Setup a Highly Available Website in AWS Using Terraform
Use Terraform to deploy a highly available NGINX website with an Application Load Balancer, two EC2 instances across different AZs, and an S3 bucket for website files and log storage. The infrastructure-as-code approach ensures repeatability and consistency across deployments.
Introduction
Have you ever awoken from a deep sleep and been in the mood to setup a highly available, load balanced website using NGINX, while having the webpages pulled securely from an S3 bucket that also happens to hold your NGINX logs? Me neither; however, I was asking for a friend. Even though the question is oddly specific, I am sure we know someone that has had the need for something similar.
This post will cover exactly the above ask and will contain steps on:
- How to create an S3 bucket
- Upload website related files to that S3 bucket
- Allow only EC2 instances to access the S3 bucket
- Create these EC2 instances
- Create a load balancer that is the front end to the EC2 instances
Think of the S3 bucket as the Crafts Service Table with all the good foods, sitting in a party room that is very exclusive with only the EC2 instances on the guest list. To further shield these guests, a security entourage has been hired to act as the 1st level of contact by anyone that is not invited to the party but wants the attention of the guests.

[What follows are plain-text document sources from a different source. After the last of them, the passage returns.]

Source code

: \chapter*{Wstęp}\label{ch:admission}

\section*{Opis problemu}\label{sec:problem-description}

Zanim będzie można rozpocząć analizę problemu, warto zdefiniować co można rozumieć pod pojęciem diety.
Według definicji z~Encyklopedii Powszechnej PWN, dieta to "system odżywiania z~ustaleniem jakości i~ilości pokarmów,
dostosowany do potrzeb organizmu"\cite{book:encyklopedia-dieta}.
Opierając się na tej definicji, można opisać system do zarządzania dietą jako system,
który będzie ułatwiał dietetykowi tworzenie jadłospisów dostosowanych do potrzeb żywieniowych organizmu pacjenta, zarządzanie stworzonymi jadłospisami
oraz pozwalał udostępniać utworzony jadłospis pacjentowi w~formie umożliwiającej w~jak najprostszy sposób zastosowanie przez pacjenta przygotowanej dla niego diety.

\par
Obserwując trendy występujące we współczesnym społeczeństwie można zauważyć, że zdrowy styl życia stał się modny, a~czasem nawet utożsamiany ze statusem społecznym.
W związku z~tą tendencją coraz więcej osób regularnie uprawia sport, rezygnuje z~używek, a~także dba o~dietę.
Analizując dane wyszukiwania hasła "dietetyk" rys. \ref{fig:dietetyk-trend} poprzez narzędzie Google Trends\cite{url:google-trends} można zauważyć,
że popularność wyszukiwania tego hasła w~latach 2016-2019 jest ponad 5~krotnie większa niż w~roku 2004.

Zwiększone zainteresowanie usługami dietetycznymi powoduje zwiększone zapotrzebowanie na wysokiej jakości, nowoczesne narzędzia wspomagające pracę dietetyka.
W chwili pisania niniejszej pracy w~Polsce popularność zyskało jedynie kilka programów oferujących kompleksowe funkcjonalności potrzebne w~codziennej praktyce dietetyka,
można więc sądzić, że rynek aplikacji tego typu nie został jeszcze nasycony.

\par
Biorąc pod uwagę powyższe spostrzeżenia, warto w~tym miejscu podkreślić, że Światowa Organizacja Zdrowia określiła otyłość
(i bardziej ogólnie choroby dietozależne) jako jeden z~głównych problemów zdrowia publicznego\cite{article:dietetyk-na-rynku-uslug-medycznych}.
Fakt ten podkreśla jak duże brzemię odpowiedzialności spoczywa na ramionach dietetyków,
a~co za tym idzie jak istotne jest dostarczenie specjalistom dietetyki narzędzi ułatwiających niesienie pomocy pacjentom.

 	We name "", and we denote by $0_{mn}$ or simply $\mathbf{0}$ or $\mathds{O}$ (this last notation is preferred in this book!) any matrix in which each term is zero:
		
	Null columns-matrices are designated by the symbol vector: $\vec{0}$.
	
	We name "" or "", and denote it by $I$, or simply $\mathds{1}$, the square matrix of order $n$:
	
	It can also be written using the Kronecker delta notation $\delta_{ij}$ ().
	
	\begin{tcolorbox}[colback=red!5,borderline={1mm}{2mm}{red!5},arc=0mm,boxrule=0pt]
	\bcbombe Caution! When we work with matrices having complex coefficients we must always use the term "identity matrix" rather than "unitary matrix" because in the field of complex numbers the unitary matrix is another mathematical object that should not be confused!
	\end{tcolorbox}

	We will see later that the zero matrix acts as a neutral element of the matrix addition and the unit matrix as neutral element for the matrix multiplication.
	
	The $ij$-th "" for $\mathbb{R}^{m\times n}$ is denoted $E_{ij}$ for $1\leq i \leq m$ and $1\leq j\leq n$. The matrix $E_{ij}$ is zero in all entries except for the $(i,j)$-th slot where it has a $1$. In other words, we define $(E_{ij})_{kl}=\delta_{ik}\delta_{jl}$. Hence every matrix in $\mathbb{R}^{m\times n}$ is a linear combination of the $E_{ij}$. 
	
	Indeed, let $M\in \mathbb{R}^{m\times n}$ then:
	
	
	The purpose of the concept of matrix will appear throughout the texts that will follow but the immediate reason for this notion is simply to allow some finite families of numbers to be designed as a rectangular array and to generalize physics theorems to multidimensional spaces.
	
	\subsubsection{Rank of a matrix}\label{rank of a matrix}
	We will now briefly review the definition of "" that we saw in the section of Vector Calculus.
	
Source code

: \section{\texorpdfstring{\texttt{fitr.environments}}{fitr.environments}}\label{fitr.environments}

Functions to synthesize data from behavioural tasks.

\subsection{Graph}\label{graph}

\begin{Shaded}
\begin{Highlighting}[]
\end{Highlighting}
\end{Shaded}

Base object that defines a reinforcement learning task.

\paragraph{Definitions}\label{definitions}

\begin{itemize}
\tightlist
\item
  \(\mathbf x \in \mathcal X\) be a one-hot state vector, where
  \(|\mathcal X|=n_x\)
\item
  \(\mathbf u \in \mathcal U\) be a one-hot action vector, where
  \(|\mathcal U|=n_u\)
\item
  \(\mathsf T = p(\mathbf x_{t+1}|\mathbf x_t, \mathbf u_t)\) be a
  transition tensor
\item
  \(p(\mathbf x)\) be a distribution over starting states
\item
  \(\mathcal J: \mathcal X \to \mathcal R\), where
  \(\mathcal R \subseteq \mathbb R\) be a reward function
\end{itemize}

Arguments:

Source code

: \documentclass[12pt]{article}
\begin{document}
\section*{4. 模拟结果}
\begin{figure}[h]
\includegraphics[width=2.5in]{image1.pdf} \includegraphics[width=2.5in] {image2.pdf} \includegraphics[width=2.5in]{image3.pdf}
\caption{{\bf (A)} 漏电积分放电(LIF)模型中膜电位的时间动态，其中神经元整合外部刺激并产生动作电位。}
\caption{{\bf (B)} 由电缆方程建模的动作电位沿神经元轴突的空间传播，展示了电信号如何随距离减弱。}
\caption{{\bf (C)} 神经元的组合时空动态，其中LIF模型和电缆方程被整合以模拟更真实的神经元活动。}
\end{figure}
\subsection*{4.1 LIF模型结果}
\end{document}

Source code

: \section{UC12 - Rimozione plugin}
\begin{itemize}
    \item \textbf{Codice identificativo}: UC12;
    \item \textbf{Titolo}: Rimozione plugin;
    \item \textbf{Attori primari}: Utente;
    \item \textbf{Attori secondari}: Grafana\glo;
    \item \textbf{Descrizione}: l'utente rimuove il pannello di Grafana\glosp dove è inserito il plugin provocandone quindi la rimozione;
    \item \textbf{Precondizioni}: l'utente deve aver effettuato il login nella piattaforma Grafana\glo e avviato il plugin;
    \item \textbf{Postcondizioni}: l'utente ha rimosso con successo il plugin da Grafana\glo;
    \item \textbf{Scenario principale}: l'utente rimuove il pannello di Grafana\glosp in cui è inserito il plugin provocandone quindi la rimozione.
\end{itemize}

Although there are various ways to make the same work using other workflows (S3 static website), this post will allow us to touch upon multiple services on AWS.
Prerequisites
Since we will be running this example in AWS and we want the rinse and repeatability we will need:
- An AWS account that has programmatic access since we will be using Terraform
- Terraform installed on your machine
- An AWS IAM user with the correct permissions to create S3 buckets, create VPC and related objects, create EC2 instances, create roles/policies, and create load balancers
- Files for our website
Never commit your AWS access keys to version control. Use environment variables or AWS credentials file instead of hardcoding keys in terraform.tfvars.
AWS Objects
At the end of this run we will have Terraform code that will create in AWS:
- One VPC
- Two public subnets in two different Availability Zones
- An application load balancer
- A target group for our load balancer
- Two EC2 instances
- A S3 bucket that will contain website files for the EC2 instances to pull, as well as a place to drop logs from the EC2 instances for long-term retention and analysis
- An EC2 role with the necessary policies to read from S3 and write to S3
- All objects with consistent tags
Terraform
Tree View
Here is how my tree view looks for my Terraform project:
- terraform.tfvars - contains the actual values for the variables that are scattered and repeated throughout in the main terraform file
- Main.tf - the main terraform file containing all the configuration language needed to make the API calls and create the objects in AWS
- Arun.png - a picture file that will be used for the website
- Index.html - the html code that at a very basic level calls the picture file to have it rendered for our website
While this example uses a single main.tf file, I recommend splitting your Terraform code into separate files (subnets.tf, security_groups.tf, etc.) for larger projects. This makes troubleshooting and maintenance much easier.
Configuration Files
index.html
Basic html code that references the arun.png file.
terraform.tfvars
- The access key and secret key are obtained when you create an IAM user with programmatic access in AWS
- The key pair is your key to access any EC2 instances that it is used to create
- The pem file is downloaded when you create your key pair
- The bucket name prefix is the first part of the S3 bucket; the second part will be a random number (as you will see later with the rand terraform function). S3 bucket names have to be globally unique across all of AWS
- The environment tag will be used to create a tag for all the AWS objects
- The billing code will also be used to create a tag for all AWS objects - great for billing and reporting
main.tf Breakdown
This file is where the magic happens. Let's dissect it section by section:
Variables
This portion ties directly to the terraform.tfvars file. The variables section gives you the plate and terraform.tfvars fills it with the respective data. Default values are used when data isn't present in terraform.tfvars (e.g., network_address_space defaults to 10.1.0.0/16).
Providers
This section defines the provider or plugin for the vendor where objects will be created. For our sample, we're using AWS and telling Terraform to use the programmatic keys and region from our variables.
Locals
This section creates local items that can be referenced throughout the code. Here we're creating a tags block and the s3 bucket name that's interpolated using variable data and the Terraform random function.
Data Sources
Data sources allow us to use predefined items in AWS that are outside our control. Here we fetch available AZs and the most recent Amazon Linux AMI with EBS storage.
Resources
The resource block is where the party starts. Each block represents an AWS object created when Terraform runs.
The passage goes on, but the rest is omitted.